● **What you are asked to do**: Each line from the one that contains "code level comments;" down to the last line of the material should be retyped exactly as it stands.

● **Source data**:
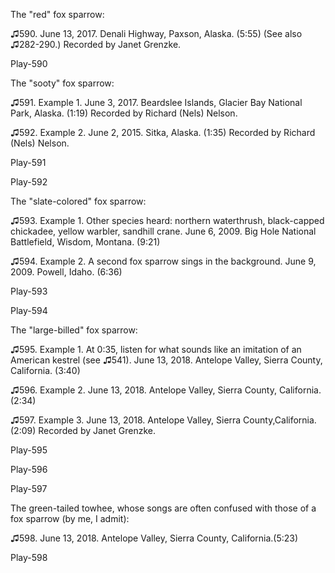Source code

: The "red" fox sparrow:

♫590. June 13, 2017. Denali Highway, Paxson, Alaska. (5:55) (See also ♫282-290.) Recorded by Janet Grenzke.

Play-590

The "sooty" fox sparrow:

♫591. Example 1. June 3, 2017. Beardslee Islands, Glacier Bay National Park, Alaska. (1:19) Recorded by Richard (Nels) Nelson.

♫592. Example 2. June 2, 2015. Sitka, Alaska. (1:35) Recorded by Richard (Nels) Nelson.

Play-591

Play-592

The "slate-colored" fox sparrow:

♫593. Example 1. Other species heard: northern waterthrush, black-capped chickadee, yellow warbler, sandhill crane. June 6, 2009. Big Hole National Battlefield, Wisdom, Montana. (9:21)

♫594. Example 2. A second fox sparrow sings in the background. June 9, 2009. Powell, Idaho. (6:36)

Play-593

Play-594

The "large-billed" fox sparrow:

♫595. Example 1. At 0:35, listen for what sounds like an imitation of an American kestrel (see ♫541). June 13, 2018. Antelope Valley, Sierra County, California. (3:40)

♫596. Example 2. June 13, 2018. Antelope Valley, Sierra County, California. (2:34)

♫597. Example 3. June 13, 2018. Antelope Valley, Sierra County,California. (2:09) Recorded by Janet Grenzke.

Play-595

Play-596

Play-597

The green-tailed towhee, whose songs are often confused with those of a
fox sparrow (by me, I admit):

♫598. June 13, 2018. Antelope Valley, Sierra County, California.(5:23)

Play-598

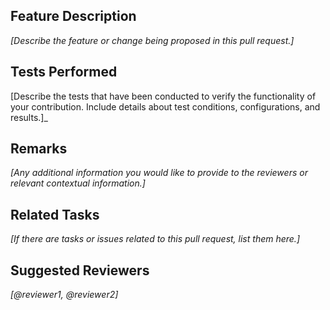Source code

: ## Feature Description
_[Describe the feature or change being proposed in this pull request.]_

## Tests Performed
[Describe the tests that have been conducted to verify the functionality of your contribution. Include details about test conditions, configurations, and results.]_

## Remarks
_[Any additional information you would like to provide to the reviewers or relevant contextual information.]_

## Related Tasks
_[If there are tasks or issues related to this pull request, list them here.]_

## Suggested Reviewers
_[@reviewer1, @reviewer2]_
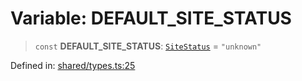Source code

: # Variable: DEFAULT\_SITE\_STATUS

> `const` **DEFAULT\_SITE\_STATUS**: [`SiteStatus`](../type-aliases/SiteStatus.md) = `"unknown"`

Defined in: [shared/types.ts:25](https://github.com/Nick2bad4u/Uptime-Watcher/blob/3cce0c3b352c8390536ca3c7399ece50a05faf18/shared/types.ts#L25)
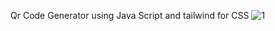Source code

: Qr Code Generator using Java Script and tailwind for CSS
![1](https://user-images.githubusercontent.com/87539140/185636965-07de699e-0198-42e9-8fc5-1e6bd5d79597.png)
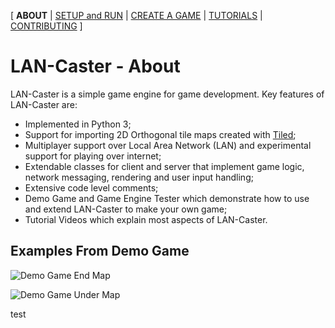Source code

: [ **ABOUT** | [SETUP and RUN](SETUP.md) | [CREATE A GAME](CREATE.md) | [TUTORIALS](TUTORIALS.md) | [CONTRIBUTING](CONTRIBUTING.md) ]

# LAN-Caster - About

LAN-Caster is a simple game engine for game development. Key features of LAN-Caster are:

  * Implemented in Python 3;
  * Support for importing 2D Orthogonal tile maps created with [Tiled](http://mapeditor.org);
  * Multiplayer support over Local Area Network (LAN) and experimental support for playing over internet;
  * Extendable classes for client and server that implement game logic, network messaging, rendering and user input handling;
  * Extensive code level comments;
  * Demo Game and Game Engine Tester which demonstrate how to use and extend LAN-Caster to make your own game;
  * Tutorial Videos which explain most aspects of LAN-Caster.

## Examples From Demo Game

![Demo Game End Map](images/demo-end.png "Demo Game End Map")

![Demo Game Under Map](images/demo-under.png "Demo Game Under Map")

test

● **The completed task**:
  * Extensive code level comments;
  * Demo Game and Game Engine Tester which demonstrate how to use and extend LAN-Caster to make your own game;
  * Tutorial Videos which explain most aspects of LAN-Caster.

## Examples From Demo Game

![Demo Game End Map](images/demo-end.png "Demo Game End Map")

![Demo Game Under Map](images/demo-under.png "Demo Game Under Map")

test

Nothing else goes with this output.